PROVIDED DATA
● ● ● ●

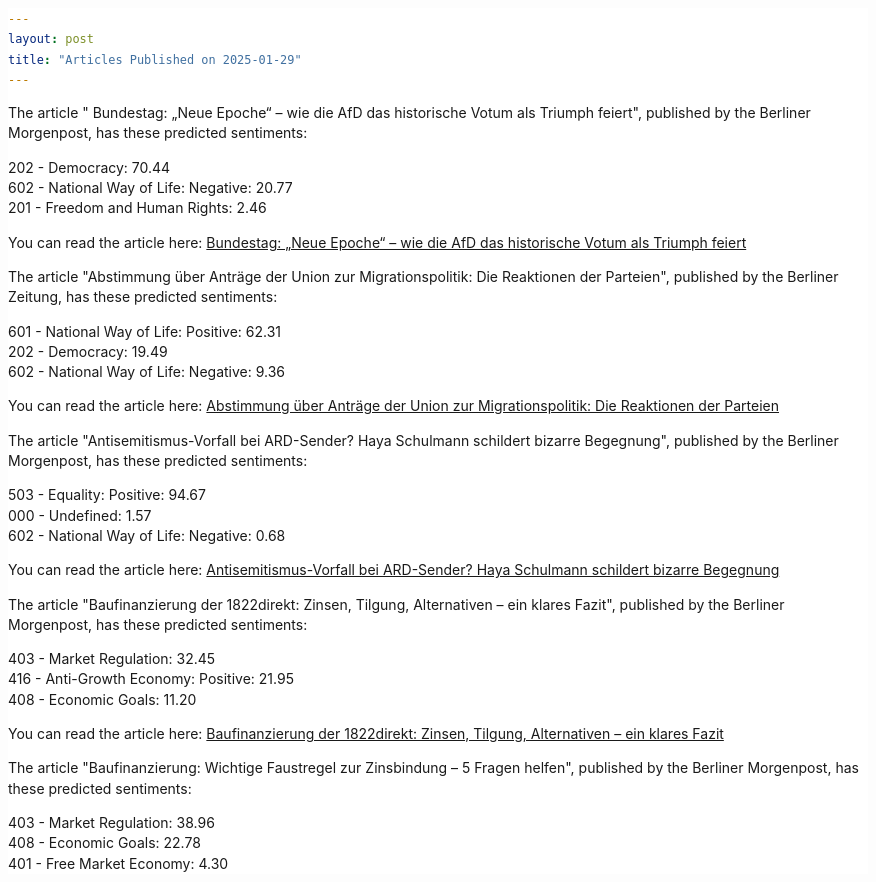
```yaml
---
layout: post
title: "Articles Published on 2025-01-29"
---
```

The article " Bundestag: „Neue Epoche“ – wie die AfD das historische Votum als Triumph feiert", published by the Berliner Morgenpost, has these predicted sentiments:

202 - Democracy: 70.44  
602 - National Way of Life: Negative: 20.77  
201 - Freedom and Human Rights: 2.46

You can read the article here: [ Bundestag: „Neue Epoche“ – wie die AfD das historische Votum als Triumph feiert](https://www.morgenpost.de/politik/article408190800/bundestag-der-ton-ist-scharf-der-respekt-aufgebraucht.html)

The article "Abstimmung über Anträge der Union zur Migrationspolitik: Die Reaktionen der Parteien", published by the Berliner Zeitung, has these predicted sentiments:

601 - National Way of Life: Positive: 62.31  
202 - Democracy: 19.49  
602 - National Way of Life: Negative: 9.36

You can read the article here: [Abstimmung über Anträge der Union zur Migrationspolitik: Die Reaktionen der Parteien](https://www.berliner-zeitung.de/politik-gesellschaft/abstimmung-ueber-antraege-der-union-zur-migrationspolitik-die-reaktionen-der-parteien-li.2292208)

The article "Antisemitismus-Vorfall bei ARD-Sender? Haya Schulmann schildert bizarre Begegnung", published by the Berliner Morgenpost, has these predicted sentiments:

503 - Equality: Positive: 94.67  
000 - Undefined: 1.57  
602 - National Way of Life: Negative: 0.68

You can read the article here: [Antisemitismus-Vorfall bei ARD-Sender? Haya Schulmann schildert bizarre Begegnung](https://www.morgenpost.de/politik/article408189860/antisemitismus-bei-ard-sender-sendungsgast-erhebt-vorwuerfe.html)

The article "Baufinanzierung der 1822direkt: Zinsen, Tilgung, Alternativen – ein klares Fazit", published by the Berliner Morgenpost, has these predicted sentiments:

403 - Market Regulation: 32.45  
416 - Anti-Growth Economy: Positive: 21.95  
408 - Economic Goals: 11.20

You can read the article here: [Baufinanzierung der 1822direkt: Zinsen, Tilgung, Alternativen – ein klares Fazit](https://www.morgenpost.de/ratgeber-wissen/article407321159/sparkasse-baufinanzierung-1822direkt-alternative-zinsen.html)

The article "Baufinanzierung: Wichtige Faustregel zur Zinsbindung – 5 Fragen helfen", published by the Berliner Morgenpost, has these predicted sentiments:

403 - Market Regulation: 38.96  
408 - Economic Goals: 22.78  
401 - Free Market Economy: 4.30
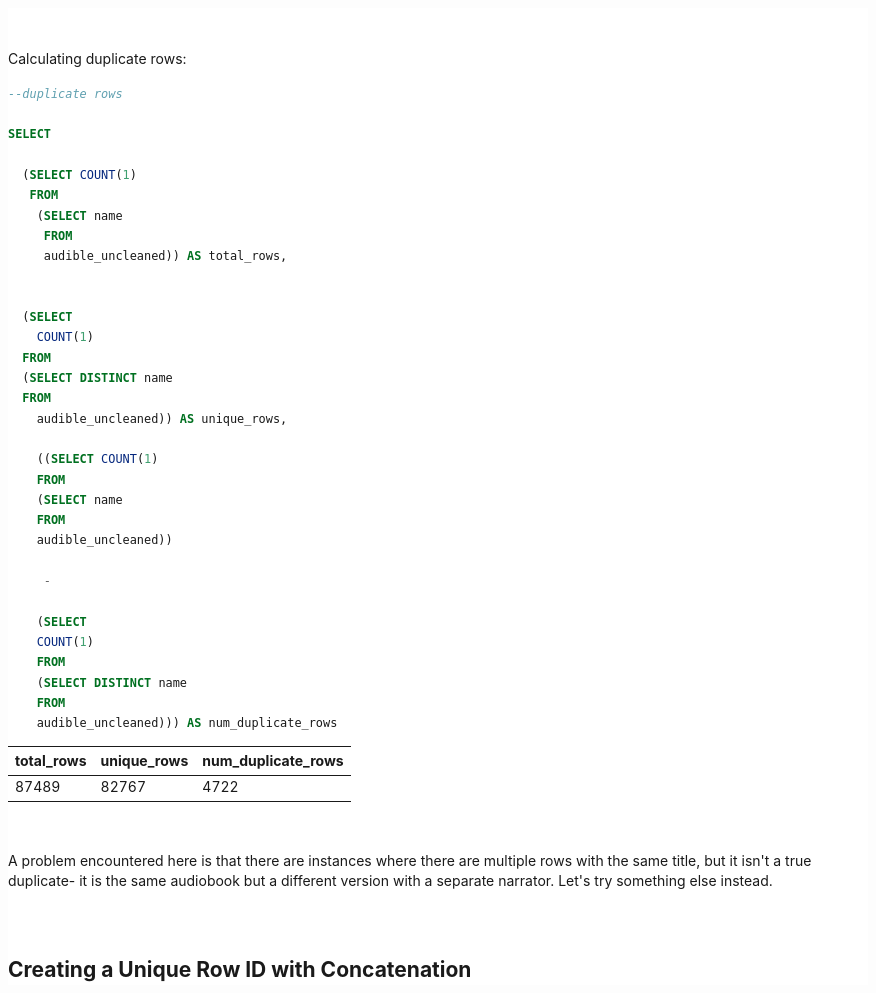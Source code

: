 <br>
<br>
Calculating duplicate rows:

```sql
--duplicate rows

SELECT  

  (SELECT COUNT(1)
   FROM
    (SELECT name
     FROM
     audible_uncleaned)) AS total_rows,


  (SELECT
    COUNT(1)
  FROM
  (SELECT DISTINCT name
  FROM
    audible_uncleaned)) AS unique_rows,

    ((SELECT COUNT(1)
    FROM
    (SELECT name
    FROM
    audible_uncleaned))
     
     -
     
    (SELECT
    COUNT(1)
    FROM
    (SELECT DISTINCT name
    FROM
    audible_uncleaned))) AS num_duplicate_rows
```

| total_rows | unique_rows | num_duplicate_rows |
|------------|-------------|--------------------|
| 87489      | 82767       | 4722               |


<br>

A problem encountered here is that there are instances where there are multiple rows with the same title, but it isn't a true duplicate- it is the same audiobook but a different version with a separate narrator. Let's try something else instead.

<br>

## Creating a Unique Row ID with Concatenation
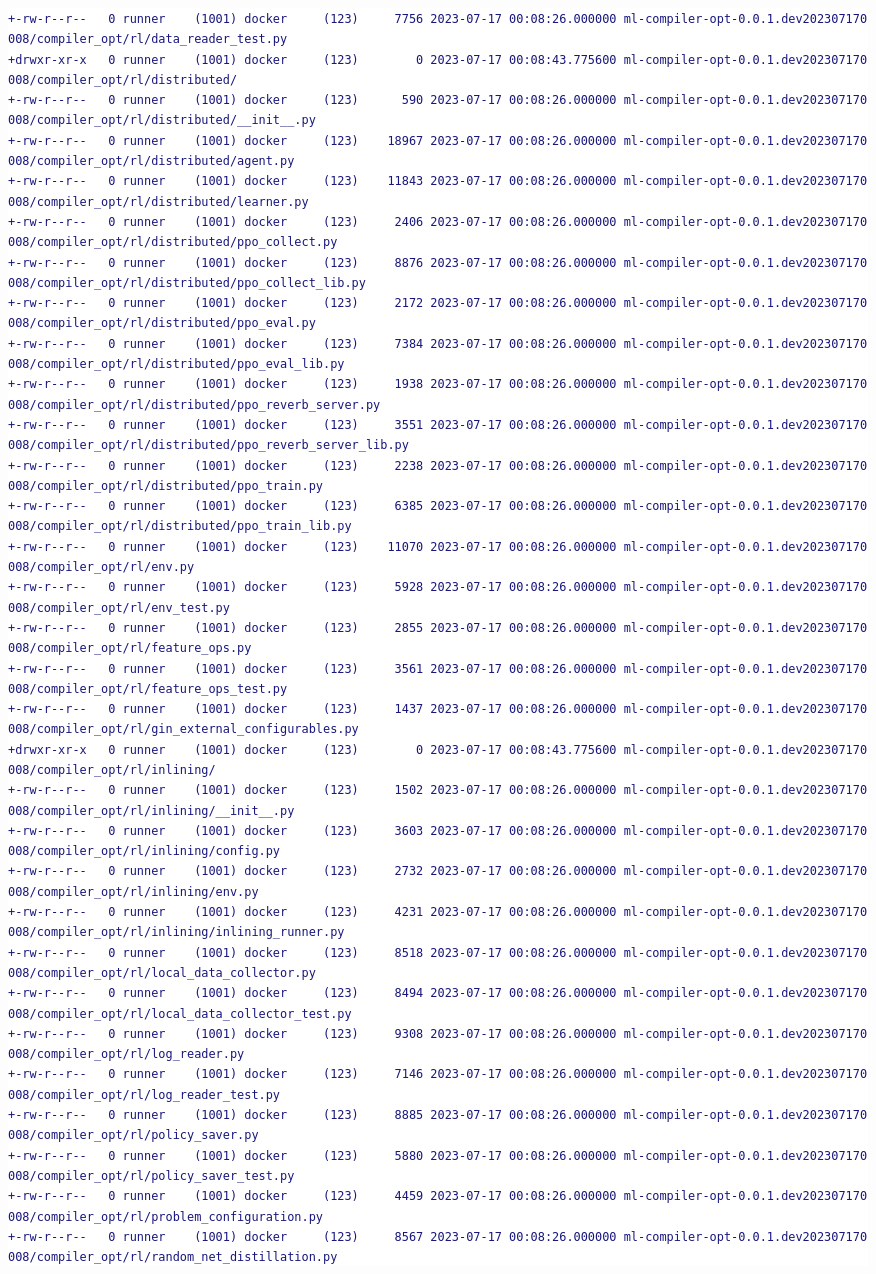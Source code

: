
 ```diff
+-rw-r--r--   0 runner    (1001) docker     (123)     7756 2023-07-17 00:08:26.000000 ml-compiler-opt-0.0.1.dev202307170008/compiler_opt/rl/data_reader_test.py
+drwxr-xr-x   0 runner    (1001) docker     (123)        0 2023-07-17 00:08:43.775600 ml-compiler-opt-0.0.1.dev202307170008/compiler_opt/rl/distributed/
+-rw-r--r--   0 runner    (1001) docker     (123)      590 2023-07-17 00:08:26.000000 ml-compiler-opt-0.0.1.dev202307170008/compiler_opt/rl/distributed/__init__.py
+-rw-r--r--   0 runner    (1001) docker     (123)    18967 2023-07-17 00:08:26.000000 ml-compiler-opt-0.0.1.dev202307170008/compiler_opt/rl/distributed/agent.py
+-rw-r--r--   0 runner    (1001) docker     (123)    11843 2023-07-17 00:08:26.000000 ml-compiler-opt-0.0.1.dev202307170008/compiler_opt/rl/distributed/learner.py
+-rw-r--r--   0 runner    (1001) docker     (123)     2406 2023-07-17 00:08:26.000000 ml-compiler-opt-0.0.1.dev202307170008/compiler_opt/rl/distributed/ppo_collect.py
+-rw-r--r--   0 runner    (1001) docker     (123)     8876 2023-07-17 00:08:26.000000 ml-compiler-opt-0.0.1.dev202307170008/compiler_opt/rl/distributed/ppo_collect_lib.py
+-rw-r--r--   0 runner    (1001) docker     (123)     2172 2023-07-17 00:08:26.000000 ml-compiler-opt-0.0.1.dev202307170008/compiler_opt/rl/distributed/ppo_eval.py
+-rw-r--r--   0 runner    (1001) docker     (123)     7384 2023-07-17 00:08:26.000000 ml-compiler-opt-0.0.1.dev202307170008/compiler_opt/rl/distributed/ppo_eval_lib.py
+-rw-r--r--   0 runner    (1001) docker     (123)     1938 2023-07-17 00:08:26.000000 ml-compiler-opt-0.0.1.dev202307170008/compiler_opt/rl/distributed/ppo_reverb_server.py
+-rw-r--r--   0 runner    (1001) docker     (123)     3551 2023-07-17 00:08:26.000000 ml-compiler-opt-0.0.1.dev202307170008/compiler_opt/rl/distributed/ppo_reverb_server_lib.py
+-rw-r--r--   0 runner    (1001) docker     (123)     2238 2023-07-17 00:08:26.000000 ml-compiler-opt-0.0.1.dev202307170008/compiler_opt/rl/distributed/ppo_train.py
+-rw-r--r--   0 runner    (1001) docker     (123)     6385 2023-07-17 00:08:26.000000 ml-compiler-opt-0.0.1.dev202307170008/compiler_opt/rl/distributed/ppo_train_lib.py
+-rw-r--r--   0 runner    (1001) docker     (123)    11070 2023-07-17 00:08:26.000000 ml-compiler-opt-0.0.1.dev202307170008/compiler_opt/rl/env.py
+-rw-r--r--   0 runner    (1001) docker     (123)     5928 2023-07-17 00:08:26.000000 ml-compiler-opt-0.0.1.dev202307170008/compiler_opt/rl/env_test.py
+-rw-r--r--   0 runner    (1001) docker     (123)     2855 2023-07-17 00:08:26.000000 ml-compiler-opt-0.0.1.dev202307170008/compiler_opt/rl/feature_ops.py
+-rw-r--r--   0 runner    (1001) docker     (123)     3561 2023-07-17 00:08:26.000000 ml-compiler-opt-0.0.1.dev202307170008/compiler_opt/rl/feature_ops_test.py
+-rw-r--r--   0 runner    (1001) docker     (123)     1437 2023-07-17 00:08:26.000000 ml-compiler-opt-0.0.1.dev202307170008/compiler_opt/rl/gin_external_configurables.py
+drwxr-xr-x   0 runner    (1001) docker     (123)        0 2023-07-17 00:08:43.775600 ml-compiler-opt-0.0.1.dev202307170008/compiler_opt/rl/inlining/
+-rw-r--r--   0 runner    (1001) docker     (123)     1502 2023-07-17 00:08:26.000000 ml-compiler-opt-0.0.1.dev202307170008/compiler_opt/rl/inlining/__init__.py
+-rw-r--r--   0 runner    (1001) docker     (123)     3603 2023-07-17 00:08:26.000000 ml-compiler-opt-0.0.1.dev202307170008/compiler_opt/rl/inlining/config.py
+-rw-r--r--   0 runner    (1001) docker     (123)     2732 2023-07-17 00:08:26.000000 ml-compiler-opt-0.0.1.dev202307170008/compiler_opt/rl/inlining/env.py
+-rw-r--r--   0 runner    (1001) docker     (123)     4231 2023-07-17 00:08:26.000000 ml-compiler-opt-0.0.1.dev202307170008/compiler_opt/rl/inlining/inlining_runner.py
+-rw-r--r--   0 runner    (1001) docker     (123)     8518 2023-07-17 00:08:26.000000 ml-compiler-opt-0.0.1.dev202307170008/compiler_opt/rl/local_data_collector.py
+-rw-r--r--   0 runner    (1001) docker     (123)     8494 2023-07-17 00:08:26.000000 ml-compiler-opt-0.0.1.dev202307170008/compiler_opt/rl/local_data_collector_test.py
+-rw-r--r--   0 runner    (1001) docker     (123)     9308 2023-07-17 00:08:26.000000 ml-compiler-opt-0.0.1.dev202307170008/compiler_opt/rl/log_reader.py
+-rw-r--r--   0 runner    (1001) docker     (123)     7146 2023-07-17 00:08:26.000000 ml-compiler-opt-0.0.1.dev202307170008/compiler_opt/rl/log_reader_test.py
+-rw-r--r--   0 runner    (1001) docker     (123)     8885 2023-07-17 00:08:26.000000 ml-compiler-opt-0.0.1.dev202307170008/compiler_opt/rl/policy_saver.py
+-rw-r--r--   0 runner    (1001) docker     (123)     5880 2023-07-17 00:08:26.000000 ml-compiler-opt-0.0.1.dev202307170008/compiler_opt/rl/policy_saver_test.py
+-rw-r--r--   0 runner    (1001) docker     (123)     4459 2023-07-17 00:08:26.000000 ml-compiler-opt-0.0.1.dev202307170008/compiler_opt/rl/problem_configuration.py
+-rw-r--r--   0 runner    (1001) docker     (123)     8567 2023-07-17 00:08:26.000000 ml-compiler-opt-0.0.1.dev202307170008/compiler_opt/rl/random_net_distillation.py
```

● ● ● ●

ASSIGNMENT
Exactly how many lines of the data above hold the word "Neue"? The number is the whole answer.

TASK SOLUTION
2